-- Supplied data --
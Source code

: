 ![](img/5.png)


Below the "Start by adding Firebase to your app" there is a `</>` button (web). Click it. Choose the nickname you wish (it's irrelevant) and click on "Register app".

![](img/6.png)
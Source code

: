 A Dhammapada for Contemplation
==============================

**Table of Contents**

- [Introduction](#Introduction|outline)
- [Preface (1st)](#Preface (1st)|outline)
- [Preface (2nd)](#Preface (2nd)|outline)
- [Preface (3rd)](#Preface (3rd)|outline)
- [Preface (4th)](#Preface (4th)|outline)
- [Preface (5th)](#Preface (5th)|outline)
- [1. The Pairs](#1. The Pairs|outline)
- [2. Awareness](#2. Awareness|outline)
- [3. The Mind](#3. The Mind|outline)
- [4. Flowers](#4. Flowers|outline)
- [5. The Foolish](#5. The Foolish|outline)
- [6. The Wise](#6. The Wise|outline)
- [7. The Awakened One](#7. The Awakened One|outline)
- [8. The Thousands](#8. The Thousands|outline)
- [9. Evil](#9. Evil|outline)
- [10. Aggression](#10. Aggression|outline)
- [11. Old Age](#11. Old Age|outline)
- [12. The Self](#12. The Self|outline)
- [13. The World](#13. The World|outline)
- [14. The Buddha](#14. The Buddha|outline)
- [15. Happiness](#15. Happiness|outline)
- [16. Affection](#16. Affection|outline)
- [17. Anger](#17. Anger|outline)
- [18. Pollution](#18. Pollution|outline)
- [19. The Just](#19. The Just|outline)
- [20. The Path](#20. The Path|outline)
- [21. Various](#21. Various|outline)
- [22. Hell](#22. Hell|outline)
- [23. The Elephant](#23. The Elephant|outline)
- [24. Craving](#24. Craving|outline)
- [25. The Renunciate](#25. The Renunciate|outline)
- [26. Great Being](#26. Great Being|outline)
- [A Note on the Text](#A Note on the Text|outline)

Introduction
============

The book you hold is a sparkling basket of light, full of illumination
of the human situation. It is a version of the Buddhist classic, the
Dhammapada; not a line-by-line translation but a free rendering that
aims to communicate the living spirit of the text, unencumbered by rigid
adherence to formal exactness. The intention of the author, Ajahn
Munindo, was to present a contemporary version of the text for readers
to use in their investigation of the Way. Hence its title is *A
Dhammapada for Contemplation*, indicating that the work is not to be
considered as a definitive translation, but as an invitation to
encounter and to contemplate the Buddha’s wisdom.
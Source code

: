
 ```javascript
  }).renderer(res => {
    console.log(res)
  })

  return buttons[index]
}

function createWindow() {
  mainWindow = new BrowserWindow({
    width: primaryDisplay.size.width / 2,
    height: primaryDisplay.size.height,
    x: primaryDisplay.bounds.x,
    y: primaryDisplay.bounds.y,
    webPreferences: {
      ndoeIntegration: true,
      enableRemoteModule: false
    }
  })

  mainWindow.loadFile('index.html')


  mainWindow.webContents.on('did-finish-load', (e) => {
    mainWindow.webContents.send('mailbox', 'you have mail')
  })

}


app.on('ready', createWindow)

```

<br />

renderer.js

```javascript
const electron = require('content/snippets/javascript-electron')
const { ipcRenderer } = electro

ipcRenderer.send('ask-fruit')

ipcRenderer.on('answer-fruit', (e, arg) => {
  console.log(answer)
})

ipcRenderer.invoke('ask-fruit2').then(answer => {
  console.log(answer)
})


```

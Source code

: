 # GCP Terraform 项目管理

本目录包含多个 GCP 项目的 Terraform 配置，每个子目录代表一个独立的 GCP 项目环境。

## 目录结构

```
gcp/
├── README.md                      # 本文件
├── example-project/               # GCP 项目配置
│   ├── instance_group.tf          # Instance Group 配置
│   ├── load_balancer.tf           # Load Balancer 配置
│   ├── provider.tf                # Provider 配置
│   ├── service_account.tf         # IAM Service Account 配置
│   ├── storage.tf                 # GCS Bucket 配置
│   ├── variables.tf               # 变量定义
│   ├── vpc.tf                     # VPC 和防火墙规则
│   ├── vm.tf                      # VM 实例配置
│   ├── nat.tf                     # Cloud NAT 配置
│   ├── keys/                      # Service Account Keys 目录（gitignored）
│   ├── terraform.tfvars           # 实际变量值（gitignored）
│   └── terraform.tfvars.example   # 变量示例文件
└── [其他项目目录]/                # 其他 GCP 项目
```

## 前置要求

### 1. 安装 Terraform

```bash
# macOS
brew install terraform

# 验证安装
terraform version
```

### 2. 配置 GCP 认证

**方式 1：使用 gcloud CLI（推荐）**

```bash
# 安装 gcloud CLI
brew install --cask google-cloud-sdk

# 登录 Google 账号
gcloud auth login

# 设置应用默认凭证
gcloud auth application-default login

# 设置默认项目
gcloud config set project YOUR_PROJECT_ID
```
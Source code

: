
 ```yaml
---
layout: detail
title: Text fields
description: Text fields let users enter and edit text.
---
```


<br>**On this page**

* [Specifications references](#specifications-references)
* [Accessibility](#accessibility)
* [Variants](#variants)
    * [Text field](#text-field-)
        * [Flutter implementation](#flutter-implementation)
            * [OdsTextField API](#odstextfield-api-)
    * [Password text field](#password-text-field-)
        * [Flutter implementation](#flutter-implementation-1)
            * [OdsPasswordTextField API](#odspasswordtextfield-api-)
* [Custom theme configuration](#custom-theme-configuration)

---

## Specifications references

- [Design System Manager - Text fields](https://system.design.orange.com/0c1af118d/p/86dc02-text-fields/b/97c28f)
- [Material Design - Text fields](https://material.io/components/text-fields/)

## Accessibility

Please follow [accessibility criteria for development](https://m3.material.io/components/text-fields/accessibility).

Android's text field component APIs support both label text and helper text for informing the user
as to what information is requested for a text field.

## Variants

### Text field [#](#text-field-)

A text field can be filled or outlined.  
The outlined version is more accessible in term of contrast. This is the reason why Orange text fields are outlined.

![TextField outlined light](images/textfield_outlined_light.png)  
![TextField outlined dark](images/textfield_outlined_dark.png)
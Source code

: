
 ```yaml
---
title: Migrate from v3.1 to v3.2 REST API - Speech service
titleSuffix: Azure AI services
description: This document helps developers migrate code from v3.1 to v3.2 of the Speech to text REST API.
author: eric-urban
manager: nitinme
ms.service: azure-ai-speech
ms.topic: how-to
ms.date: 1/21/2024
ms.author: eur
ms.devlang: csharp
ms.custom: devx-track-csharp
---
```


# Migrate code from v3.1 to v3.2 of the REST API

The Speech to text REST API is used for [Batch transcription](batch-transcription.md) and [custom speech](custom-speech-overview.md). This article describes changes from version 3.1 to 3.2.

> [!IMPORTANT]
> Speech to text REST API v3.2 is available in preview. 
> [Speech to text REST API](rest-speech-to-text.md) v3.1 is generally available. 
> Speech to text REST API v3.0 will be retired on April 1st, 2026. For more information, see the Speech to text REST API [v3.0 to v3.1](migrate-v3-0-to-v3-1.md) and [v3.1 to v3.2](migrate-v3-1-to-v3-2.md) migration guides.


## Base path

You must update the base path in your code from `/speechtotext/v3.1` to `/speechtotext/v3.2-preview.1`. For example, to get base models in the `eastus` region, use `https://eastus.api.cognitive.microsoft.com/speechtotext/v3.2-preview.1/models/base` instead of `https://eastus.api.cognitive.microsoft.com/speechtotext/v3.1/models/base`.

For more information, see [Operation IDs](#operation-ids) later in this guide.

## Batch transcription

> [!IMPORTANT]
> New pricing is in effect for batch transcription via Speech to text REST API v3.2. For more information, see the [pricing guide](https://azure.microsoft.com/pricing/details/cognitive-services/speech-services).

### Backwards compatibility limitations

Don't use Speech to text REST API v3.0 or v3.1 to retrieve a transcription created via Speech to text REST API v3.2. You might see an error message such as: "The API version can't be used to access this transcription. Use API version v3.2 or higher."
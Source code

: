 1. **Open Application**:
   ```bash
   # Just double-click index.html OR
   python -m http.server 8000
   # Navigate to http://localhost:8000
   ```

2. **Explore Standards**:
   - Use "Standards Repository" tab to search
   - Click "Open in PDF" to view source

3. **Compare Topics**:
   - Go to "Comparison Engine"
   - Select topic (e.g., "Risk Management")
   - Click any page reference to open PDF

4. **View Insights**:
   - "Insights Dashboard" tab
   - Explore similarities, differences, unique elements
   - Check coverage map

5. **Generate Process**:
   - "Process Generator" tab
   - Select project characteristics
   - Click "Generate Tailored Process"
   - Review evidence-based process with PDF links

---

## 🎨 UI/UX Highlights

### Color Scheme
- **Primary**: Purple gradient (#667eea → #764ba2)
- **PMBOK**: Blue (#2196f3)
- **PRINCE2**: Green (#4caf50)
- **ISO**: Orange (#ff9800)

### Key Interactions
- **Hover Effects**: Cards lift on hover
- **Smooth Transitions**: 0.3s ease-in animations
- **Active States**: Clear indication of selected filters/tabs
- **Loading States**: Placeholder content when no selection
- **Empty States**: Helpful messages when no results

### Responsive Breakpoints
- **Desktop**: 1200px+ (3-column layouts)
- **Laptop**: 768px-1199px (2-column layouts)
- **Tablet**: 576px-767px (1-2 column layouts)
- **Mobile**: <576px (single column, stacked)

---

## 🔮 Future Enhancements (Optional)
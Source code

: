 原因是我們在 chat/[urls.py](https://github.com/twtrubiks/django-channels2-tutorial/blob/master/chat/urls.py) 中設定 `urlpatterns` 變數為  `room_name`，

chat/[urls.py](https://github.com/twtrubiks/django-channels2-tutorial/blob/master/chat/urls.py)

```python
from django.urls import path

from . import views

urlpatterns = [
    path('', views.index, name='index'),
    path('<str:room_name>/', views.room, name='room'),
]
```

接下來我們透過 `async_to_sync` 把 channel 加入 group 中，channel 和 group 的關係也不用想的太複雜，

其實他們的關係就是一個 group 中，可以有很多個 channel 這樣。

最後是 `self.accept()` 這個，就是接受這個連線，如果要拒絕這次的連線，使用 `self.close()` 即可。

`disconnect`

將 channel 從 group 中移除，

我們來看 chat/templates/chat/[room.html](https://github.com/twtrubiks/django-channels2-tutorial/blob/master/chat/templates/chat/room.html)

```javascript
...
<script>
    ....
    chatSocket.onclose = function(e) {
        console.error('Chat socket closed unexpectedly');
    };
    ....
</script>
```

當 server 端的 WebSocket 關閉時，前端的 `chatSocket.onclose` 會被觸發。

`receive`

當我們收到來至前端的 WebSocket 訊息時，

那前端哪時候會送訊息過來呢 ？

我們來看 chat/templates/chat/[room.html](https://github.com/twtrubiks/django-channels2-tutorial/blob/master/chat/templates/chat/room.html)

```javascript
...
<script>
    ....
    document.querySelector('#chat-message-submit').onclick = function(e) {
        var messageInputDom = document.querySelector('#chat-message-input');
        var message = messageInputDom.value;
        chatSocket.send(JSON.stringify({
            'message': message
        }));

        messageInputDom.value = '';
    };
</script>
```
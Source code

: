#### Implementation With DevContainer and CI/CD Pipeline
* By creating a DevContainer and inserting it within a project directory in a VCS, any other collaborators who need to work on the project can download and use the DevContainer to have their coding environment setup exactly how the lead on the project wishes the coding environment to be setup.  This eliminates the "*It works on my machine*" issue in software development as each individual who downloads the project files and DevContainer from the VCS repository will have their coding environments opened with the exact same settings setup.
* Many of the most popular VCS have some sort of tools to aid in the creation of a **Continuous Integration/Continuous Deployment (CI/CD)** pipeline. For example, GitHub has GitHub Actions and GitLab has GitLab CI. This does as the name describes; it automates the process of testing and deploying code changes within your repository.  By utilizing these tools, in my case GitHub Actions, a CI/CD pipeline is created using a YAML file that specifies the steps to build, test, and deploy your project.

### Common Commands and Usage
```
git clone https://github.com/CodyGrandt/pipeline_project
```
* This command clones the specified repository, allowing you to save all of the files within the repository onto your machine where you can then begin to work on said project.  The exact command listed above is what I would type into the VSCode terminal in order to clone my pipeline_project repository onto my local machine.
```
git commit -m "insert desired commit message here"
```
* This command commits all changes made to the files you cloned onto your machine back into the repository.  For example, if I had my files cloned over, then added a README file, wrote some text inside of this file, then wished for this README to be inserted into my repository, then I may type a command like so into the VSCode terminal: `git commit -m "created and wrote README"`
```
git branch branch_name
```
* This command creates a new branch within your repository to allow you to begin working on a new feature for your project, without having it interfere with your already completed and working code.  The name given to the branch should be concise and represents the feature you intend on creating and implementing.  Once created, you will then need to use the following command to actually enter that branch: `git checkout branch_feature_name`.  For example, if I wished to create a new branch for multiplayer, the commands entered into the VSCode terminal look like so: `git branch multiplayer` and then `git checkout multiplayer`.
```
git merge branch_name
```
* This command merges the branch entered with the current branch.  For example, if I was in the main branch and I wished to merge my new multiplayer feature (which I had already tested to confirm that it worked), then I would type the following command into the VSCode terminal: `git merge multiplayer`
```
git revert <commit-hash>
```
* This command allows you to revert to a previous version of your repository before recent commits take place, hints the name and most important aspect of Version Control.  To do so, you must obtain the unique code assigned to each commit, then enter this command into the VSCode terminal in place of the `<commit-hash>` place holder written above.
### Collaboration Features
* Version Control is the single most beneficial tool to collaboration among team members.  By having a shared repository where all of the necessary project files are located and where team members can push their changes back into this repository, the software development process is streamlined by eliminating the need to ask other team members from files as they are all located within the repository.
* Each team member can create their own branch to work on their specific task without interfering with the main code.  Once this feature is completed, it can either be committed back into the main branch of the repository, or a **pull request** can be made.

-- What this task involves --
Copy out only the lines running from the beginning of the data to the line with "- [12. The Self](#12. The Self|outline)", both ends included.

-- Finished task --
Source code

: ![](img/5.png)


Below the "Start by adding Firebase to your app" there is a `</>` button (web). Click it. Choose the nickname you wish (it's irrelevant) and click on "Register app".

![](img/6.png)
Source code

: A Dhammapada for Contemplation
==============================

**Table of Contents**

- [Introduction](#Introduction|outline)
- [Preface (1st)](#Preface (1st)|outline)
- [Preface (2nd)](#Preface (2nd)|outline)
- [Preface (3rd)](#Preface (3rd)|outline)
- [Preface (4th)](#Preface (4th)|outline)
- [Preface (5th)](#Preface (5th)|outline)
- [1. The Pairs](#1. The Pairs|outline)
- [2. Awareness](#2. Awareness|outline)
- [3. The Mind](#3. The Mind|outline)
- [4. Flowers](#4. Flowers|outline)
- [5. The Foolish](#5. The Foolish|outline)
- [6. The Wise](#6. The Wise|outline)
- [7. The Awakened One](#7. The Awakened One|outline)
- [8. The Thousands](#8. The Thousands|outline)
- [9. Evil](#9. Evil|outline)
- [10. Aggression](#10. Aggression|outline)
- [11. Old Age](#11. Old Age|outline)
- [12. The Self](#12. The Self|outline)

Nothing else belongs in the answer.